• Work item: Pick every line with "documentclass" from the material below.

• Material shown:
════════════════
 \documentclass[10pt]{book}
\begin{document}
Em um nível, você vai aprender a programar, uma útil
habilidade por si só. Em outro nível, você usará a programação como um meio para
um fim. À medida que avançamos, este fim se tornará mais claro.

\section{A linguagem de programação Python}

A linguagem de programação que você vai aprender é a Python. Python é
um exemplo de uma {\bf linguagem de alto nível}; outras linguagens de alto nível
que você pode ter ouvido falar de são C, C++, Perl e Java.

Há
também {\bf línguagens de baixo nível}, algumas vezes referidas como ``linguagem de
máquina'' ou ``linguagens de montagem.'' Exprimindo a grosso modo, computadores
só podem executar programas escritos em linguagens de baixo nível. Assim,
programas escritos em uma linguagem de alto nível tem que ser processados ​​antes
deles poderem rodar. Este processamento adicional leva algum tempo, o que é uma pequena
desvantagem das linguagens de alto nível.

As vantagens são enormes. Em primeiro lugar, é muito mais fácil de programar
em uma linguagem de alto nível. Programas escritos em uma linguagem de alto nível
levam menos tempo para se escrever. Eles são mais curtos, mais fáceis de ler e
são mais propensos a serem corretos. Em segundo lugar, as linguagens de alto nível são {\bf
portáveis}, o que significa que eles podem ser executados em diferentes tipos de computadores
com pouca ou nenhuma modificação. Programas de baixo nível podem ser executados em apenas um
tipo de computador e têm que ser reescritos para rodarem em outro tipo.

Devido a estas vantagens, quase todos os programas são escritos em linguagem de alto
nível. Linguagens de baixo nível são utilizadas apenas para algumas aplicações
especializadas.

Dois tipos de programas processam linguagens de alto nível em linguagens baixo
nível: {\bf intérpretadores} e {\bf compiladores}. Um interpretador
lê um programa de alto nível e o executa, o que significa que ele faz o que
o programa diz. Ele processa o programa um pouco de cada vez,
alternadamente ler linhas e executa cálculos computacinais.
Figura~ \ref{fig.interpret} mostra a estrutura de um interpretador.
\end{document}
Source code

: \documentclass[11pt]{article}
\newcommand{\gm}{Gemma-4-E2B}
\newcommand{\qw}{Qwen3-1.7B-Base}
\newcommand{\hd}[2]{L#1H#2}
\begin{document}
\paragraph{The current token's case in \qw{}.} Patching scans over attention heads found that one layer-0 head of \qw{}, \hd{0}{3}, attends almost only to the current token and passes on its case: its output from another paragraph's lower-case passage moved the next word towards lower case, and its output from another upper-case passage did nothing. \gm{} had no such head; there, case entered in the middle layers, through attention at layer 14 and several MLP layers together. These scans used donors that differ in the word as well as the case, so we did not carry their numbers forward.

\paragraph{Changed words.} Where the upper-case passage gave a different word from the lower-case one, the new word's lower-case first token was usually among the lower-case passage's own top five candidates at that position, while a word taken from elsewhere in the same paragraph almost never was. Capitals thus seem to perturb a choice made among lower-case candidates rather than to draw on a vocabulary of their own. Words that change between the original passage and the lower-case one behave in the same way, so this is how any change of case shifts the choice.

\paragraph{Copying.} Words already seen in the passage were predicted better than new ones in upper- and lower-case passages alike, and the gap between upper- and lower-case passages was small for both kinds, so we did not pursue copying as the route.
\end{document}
════════════════
• Exercise result:
 \documentclass[10pt]{book}
: \documentclass[11pt]{article}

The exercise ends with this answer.